### TASK BRIEF
In the copy, include no images, and repeat each entry precisely as written.

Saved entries
Content starts
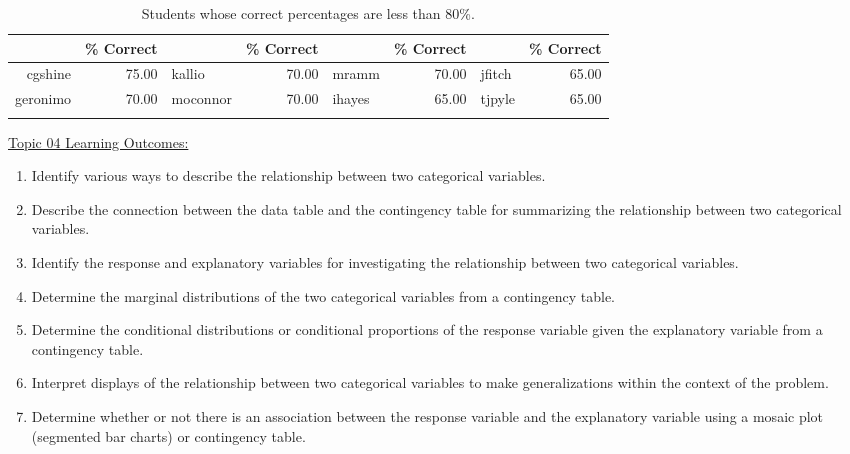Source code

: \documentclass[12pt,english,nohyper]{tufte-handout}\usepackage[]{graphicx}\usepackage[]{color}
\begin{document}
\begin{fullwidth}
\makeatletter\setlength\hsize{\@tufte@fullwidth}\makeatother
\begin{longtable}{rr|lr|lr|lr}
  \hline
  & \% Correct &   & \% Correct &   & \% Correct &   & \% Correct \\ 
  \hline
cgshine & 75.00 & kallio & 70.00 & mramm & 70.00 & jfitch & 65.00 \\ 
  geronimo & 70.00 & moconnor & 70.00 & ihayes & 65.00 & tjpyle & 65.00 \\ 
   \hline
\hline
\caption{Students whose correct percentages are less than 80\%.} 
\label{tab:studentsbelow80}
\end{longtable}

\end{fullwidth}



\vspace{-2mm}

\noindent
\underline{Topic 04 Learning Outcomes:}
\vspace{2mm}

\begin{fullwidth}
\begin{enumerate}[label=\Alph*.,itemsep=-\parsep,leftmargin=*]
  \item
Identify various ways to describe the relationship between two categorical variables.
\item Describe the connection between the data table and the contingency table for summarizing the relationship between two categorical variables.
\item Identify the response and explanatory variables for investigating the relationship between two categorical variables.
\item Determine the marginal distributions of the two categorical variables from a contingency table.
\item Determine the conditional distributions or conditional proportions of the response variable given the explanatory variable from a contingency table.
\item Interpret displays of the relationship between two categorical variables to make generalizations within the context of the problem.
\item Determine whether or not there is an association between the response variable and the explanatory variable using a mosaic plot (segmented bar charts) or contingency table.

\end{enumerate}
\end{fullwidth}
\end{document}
Content ends
### RESPONSE TO THIS TASK
Source code

: \documentclass[12pt,english,nohyper]{tufte-handout}\usepackage[]{graphicx}\usepackage[]{color}
\begin{document}
\begin{fullwidth}
\makeatletter\setlength\hsize{\@tufte@fullwidth}\makeatother
\begin{longtable}{rr|lr|lr|lr}
  \hline
  & \% Correct &   & \% Correct &   & \% Correct &   & \% Correct \\ 
  \hline
cgshine & 75.00 & kallio & 70.00 & mramm & 70.00 & jfitch & 65.00 \\ 
  geronimo & 70.00 & moconnor & 70.00 & ihayes & 65.00 & tjpyle & 65.00 \\ 
   \hline
\hline
\caption{Students whose correct percentages are less than 80\%.} 
\label{tab:studentsbelow80}
\end{longtable}

\end{fullwidth}



\vspace{-2mm}

\noindent
\underline{Topic 04 Learning Outcomes:}
\vspace{2mm}

\begin{fullwidth}
\begin{enumerate}[label=\Alph*.,itemsep=-\parsep,leftmargin=*]
  \item
Identify various ways to describe the relationship between two categorical variables.
\item Describe the connection between the data table and the contingency table for summarizing the relationship between two categorical variables.
\item Identify the response and explanatory variables for investigating the relationship between two categorical variables.
\item Determine the marginal distributions of the two categorical variables from a contingency table.
\item Determine the conditional distributions or conditional proportions of the response variable given the explanatory variable from a contingency table.
\item Interpret displays of the relationship between two categorical variables to make generalizations within the context of the problem.
\item Determine whether or not there is an association between the response variable and the explanatory variable using a mosaic plot (segmented bar charts) or contingency table.

\end{enumerate}
\end{fullwidth}
\end{document}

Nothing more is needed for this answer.